This is going to make me wildly unpopular, I know, but here we go (deep breath):
The issue of chemically castrating sex offenders is a fascinating one, mostly because both genders find nothing really all that complicated about their views. But those views are almost universally opposite one another. I just find it amazing that we have come so far in our understanding of one another over the generations–no thanks to the mythology that we originate from different planets, or whatever depressed women are lulling themselves to sleep with nowadays–and yet when it comes to basic penis etiquette, it seems we are again looking at one another, head cocked to the side like a spaniel hearing a fire engine. “Really? You think it’s your right to have an erection well into your 90’s? Well, I’ll be dipped.”
Viagra aside, the issue of chemical castration seems to be the one where I differ most from my be-phallused brethren. To me, the issue is simple. If a repeat sex offender requests castration so that he no longer fears his own worst impulses, do it. Period. End of story. Snip snip. The statistics on this back me up. From today’s story in the NY Times, in which they highlight the debate currently raging on this here side of the pond:
Dr. Martin Holly, a leading sexologist and psychiatrist who is director of the Psychiatric Hospital Bohnice in Prague, said none of the nearly 100 sex offenders who had been physically castrated had committed further offenses. A Danish study of 900 castrated sex offenders in the 1960s suggested the rate of repeat offenses dropped after surgical castration to 2.3 percent from 80 percent.

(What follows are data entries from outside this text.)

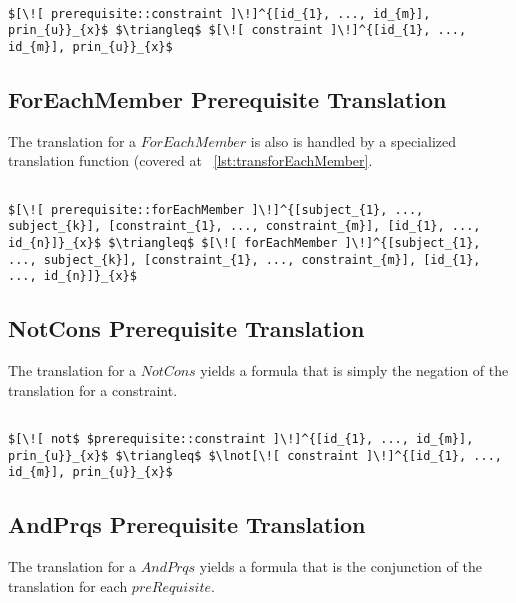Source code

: \lstset{mathescape, language=AST}  
\begin{lstlisting}[frame=single, caption={Prerequisite Translation {$\colon$} Constraint},label={lst:transpreRequisiteConstraint}]

$[\![ prerequisite::constraint ]\!]^{[id_{1}, ..., id_{m}], prin_{u}}_{x}$ $\triangleq$ $[\![ constraint ]\!]^{[id_{1}, ..., id_{m}], prin_{u}}_{x}$ 
\end{lstlisting}

\subsection{ForEachMember Prerequisite Translation}
The translation for a $ForEachMember$ is also is handled by a specialized translation function (covered at ~\ref{lst:transforEachMember}.

\lstset{mathescape, language=AST}  
\begin{lstlisting}[frame=single, caption={Prerequisite Translation {$\colon$} ForEachMember},label={lst:transpreRequisiteForEachMember}]

$[\![ prerequisite::forEachMember ]\!]^{[subject_{1}, ..., subject_{k}], [constraint_{1}, ..., constraint_{m}], [id_{1}, ..., id_{n}]}_{x}$ $\triangleq$ $[\![ forEachMember ]\!]^{[subject_{1}, ..., subject_{k}], [constraint_{1}, ..., constraint_{m}], [id_{1}, ..., id_{n}]}_{x}$ 	
\end{lstlisting}

\subsection{NotCons Prerequisite Translation}
The translation for a $NotCons$ yields a formula that is simply the negation of the translation for a constraint.

\lstset{mathescape, language=AST}  
\begin{lstlisting}[frame=single, caption={Prerequisite Translation {$\colon$} Not Constraint},label={lst:transpreRequisiteNotConstraint}]

$[\![ not$ $prerequisite::constraint ]\!]^{[id_{1}, ..., id_{m}], prin_{u}}_{x}$ $\triangleq$ $\lnot[\![ constraint ]\!]^{[id_{1}, ..., id_{m}], prin_{u}}_{x}$ 
\end{lstlisting}

\subsection{AndPrqs Prerequisite Translation}
The translation for a $AndPrqs$ yields a formula that is the conjunction of the translation for each $preRequisite$.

Of course, there are detractors, citing their opinions that this behavior is burned into the brain and not the testicles, and also that the newly eunuch-ed can order testosterone over the internet and resume their monstrous tendencies. To me, that seems (a) oxymoronic (If it’s all in their brain, why would they need/want to buy testosterone over the internet?), and (b) easy to fix (Back to prison witcha, mister!).
Regardless, while I agree that this type of deviant behavior is largely mental, I disagree that chemical castration can’t help. If the problem really is that the man can’t concentrate because of his need to fulfill horrifying sexual urges (as the lead-off case in the Times’ story said), chemical castration might help quell that (as the aforementioned eunuch says it has for more than 20 years). I have read some pleas for help, written to my darling Dan Savage, from pedophiles who, while they know their impulses are repulsive and dangerous, have no idea how to live without somehow purging them. Giving them some piece of mind, if they ask for it, seems…well, humane. Even if rape is only about control and is not sexual at all (an argument I buy, by the way), then I am yet to be convinced that lowering the testosterone level in someone wouldn’t help that problem of over-aggression out (I know the scientific community’s jury is still out on the direct correlation between testosterone and aggression, but the evidence is overwhelmingly…erm, coincident?).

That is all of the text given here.